Thanks for the link. My problem with this issue is that I am not able to reproduce this even with a clean setup and reinstalled dependencies and everything works even with torch==1.5.0. What might be a problem is that the requirements installation failed last time I tried and I had to install numpy and some other numeric packages separately. Could you please check that your installed dependencies are exactly the same like in requirements? Or just post it here and I will check. There is possibly some dependency version conflict that may arise when the packages are installed at once.

Thank you for awesome project! I had the same problem training the model for another language and moving to torch==1.5.1 fixed the problem for me.

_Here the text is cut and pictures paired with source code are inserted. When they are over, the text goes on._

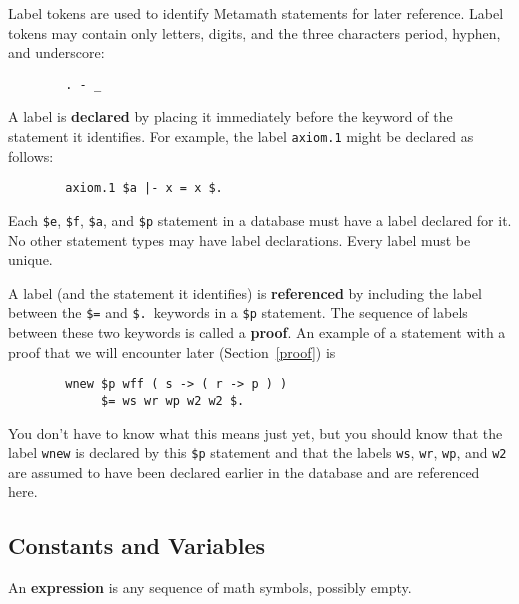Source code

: Label tokens are used to identify Metamath statements for
later reference. Label tokens may contain only letters, digits, and the three
characters period, hyphen, and underscore:\begin{verbatim}
        . - _
\end{verbatim}

A label is {\bf declared} by placing it immediately
before the keyword of the statement it identifies.  For example, the label
\texttt{axiom.1} might be declared as follows:
\begin{verbatim}
        axiom.1 $a |- x = x $.
\end{verbatim}

Each \texttt{\$e},
\texttt{\$f},
\texttt{\$a}, and
\texttt{\$p} statement in a database must
have a label declared for it.  No other statement types may have label
declarations.  Every label must be unique.

A label (and the statement it identifies) is {\bf referenced} by including the label between the \texttt{\$=} and \texttt{\$.}\ keywords in a \texttt{\$p}
statement.  The sequence of labels between these two
keywords is called a {\bf proof}.  An example of a statement with
a proof that we will encounter later (Section~\ref{proof}) is
\begin{verbatim}
        wnew $p wff ( s -> ( r -> p ) )
             $= ws wr wp w2 w2 $.
\end{verbatim}

You don't have to know what this means just yet, but you should know that the
label \texttt{wnew} is declared by this \texttt{\$p} statement and that the labels
\texttt{ws}, \texttt{wr}, \texttt{wp}, and \texttt{w2} are assumed to have been declared
earlier in the database and are referenced here.

\subsection{Constants and Variables}

An {\bf expression} is any sequence of math
symbols, possibly empty.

All the packages were matching the ones in the requirements.

Here is some info on the tensors from the nnls function:

mel_basis:  torch.Tensor of size [80, 513]
 mel_spec:  torch.Tensor of size [1, 80, 1128]
        X:  torch.Tensor of size [1, 513, 1128]

In both torch versions the tensors are the same. However, with 1.5.0 torch.nn.utils.clip_grad_norm_ seems to fail with the error mentioned above.

Thanks for trying this out! I will check if version 1.5.1 works for me and will bump up the requirement.

Hi all.

Just to report. I had the same problem. I updated to tourch==1.5.1. Indeed, it solved the problem. Although from another project I saw another solution: https://github.com/audio-captioning/dcase-2020-baseline/issues/7. The solution was to run the gradient backward before the gradient clip. I notice that you have done the same: first clip, then backward. Perhaps, changing these call orders could solve this problem for good?